ACTIVITY
Find every line in the records below that contains "PolymerApp", and copy it.

ENTRIES SUPPLIED

--

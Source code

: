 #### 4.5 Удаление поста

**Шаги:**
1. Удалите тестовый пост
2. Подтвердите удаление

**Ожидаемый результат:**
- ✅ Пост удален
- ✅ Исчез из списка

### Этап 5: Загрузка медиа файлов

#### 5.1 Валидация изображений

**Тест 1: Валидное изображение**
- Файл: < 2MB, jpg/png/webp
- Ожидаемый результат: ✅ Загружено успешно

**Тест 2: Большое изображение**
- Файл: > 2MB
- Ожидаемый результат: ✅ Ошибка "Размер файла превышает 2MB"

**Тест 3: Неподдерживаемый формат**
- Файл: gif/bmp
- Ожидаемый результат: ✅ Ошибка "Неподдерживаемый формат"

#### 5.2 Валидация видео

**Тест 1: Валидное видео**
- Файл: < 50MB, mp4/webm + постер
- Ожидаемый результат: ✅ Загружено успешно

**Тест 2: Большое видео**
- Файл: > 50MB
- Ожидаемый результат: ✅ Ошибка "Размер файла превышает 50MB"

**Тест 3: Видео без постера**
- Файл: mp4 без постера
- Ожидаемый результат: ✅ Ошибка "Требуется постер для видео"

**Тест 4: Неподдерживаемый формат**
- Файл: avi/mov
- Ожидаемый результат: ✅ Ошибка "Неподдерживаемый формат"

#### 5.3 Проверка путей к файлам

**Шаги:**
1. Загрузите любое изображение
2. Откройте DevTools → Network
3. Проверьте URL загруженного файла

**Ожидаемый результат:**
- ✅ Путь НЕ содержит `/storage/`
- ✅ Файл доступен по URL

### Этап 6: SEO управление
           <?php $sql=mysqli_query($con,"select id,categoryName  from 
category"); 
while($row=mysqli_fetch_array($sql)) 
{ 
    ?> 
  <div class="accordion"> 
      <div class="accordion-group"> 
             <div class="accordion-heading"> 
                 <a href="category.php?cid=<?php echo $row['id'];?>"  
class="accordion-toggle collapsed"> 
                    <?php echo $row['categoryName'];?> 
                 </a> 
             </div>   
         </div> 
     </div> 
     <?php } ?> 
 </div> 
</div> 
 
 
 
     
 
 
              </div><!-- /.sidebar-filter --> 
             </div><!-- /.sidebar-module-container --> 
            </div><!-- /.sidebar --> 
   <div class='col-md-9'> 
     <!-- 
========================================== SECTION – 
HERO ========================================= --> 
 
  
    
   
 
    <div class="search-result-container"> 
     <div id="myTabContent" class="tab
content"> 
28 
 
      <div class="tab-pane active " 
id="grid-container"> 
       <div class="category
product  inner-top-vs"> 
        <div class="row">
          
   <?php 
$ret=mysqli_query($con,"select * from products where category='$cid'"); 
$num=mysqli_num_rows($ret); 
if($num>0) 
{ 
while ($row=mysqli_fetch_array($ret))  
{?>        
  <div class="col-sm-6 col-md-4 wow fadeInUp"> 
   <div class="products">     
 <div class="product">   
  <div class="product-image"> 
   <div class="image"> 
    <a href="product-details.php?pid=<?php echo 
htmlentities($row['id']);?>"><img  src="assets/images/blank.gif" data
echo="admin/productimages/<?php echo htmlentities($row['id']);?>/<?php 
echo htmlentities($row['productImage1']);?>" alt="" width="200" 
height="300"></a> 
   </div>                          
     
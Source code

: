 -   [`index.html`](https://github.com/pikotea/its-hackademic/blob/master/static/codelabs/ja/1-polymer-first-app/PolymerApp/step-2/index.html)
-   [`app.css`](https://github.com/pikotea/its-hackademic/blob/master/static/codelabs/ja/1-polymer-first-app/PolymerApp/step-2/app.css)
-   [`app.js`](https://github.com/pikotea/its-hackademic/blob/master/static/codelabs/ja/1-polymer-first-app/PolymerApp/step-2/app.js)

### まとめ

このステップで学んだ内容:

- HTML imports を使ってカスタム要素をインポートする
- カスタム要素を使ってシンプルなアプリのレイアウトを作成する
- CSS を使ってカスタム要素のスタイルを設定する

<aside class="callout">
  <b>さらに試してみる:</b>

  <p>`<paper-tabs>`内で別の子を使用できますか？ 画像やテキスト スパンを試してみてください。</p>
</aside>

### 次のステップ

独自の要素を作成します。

--

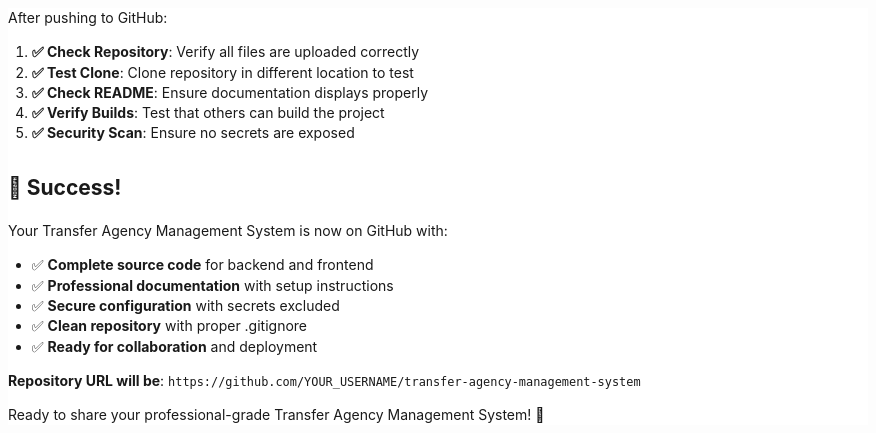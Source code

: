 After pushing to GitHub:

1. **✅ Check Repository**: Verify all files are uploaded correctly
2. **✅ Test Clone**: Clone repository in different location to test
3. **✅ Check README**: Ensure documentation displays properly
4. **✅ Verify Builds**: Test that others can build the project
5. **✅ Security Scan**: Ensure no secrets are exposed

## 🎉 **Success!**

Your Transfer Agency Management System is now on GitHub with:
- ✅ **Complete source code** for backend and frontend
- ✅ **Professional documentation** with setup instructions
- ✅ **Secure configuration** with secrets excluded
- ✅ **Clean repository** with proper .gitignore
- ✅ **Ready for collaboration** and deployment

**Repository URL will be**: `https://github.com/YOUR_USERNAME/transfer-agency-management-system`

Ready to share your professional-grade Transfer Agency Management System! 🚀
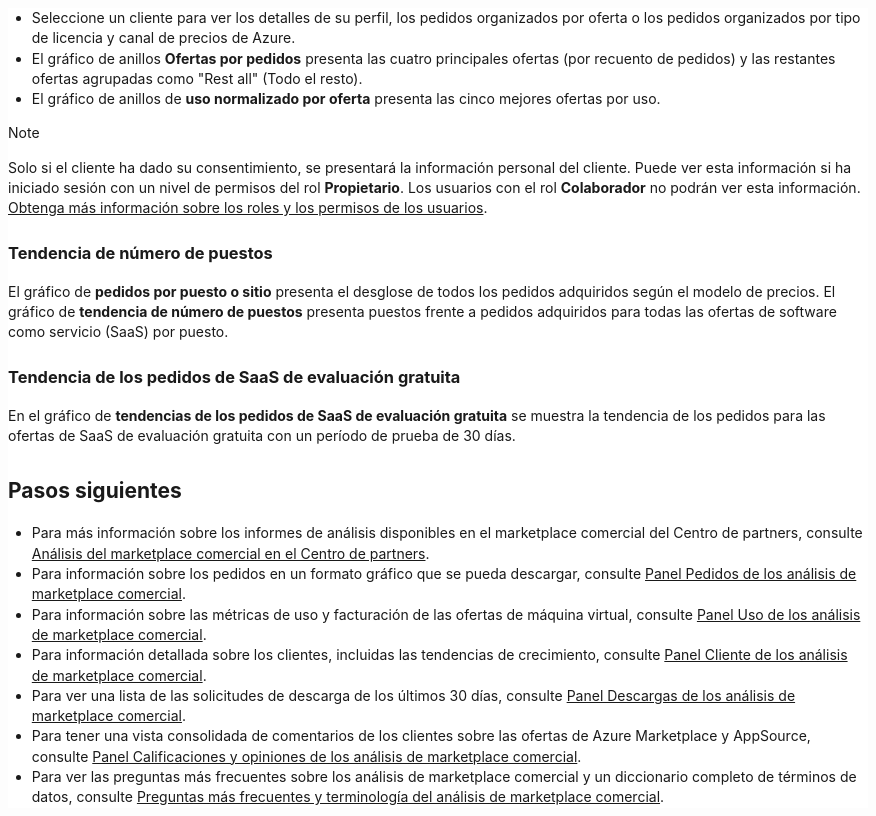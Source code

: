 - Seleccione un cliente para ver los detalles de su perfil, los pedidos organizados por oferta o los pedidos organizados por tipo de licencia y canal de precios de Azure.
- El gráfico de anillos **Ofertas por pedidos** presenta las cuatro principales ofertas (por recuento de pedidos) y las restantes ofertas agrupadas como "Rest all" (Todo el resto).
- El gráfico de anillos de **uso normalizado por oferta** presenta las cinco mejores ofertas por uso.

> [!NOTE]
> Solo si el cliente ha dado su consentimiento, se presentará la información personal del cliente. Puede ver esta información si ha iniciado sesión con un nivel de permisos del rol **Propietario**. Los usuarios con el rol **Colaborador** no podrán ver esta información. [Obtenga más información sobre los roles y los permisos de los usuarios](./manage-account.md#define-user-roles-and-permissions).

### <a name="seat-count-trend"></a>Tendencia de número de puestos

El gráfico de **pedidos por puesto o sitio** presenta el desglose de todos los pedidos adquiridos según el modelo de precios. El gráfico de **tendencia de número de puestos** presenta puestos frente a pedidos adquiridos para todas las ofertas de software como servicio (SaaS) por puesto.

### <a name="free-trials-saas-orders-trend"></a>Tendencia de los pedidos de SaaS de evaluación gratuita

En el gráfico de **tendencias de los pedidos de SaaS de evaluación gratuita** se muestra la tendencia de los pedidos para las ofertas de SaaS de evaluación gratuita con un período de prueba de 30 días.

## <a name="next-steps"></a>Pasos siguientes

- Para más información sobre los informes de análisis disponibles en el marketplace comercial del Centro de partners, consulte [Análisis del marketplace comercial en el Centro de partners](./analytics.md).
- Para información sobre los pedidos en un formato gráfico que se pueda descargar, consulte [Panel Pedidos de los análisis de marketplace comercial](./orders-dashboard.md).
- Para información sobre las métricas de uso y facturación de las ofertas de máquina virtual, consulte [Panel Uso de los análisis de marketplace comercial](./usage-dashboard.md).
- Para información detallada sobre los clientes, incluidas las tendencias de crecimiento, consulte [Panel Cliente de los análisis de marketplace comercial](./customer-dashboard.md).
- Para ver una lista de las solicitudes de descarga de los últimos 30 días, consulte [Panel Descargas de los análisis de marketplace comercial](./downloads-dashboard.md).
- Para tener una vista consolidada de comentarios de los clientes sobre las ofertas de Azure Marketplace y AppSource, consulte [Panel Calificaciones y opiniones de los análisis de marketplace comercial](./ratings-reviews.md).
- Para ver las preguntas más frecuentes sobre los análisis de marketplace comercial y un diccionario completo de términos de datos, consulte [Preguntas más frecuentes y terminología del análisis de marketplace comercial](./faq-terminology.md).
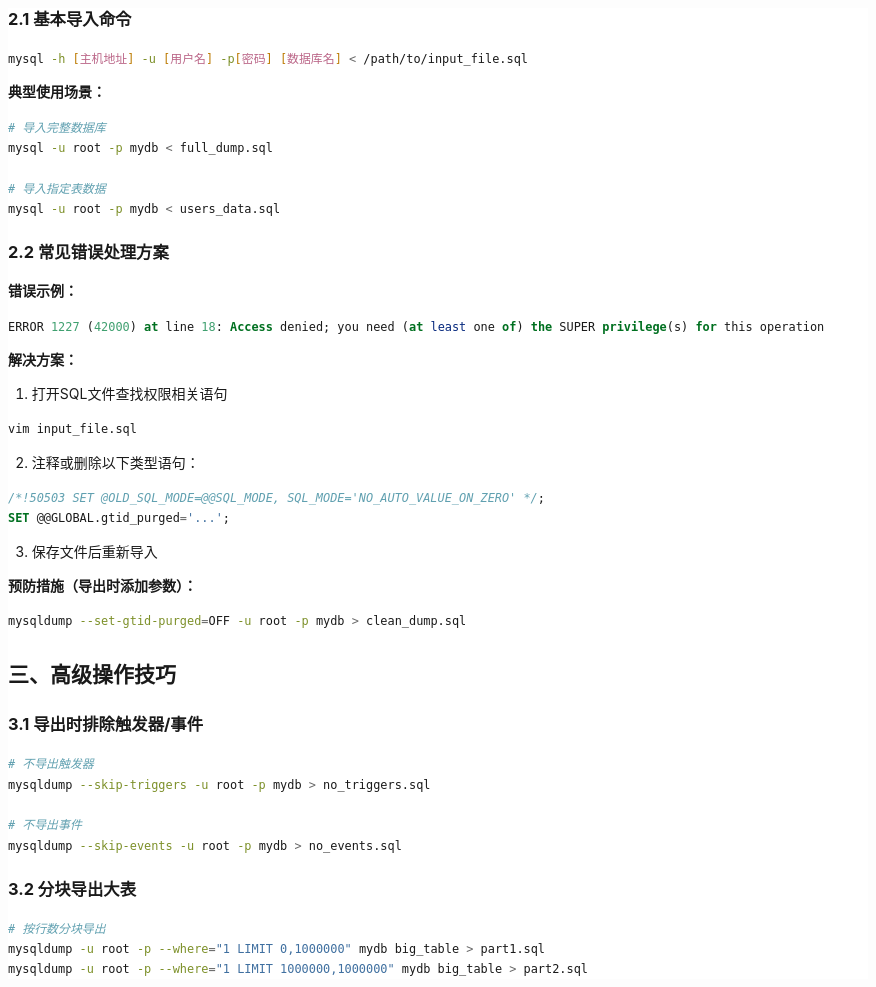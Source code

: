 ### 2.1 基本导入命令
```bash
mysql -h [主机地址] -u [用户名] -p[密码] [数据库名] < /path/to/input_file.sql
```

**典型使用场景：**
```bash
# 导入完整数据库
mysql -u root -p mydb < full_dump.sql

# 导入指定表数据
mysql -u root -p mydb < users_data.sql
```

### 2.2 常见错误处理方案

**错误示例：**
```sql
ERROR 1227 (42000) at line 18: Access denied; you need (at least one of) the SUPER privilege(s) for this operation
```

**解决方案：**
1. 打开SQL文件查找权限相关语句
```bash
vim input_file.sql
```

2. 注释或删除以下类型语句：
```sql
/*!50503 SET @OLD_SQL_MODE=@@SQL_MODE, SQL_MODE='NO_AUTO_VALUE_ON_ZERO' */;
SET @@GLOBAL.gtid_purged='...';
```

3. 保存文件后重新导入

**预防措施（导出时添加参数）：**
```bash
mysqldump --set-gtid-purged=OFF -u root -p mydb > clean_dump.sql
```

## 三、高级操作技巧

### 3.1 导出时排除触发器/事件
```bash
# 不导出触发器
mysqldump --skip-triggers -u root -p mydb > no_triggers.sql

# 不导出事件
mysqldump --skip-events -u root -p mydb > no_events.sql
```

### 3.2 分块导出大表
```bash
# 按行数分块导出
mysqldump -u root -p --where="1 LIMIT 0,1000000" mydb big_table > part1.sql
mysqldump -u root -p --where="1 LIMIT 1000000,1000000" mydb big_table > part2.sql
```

--

WRITTEN ANSWER
: -   [`index.html`](https://github.com/pikotea/its-hackademic/blob/master/static/codelabs/ja/1-polymer-first-app/PolymerApp/step-2/index.html)
-   [`app.css`](https://github.com/pikotea/its-hackademic/blob/master/static/codelabs/ja/1-polymer-first-app/PolymerApp/step-2/app.css)
-   [`app.js`](https://github.com/pikotea/its-hackademic/blob/master/static/codelabs/ja/1-polymer-first-app/PolymerApp/step-2/app.js)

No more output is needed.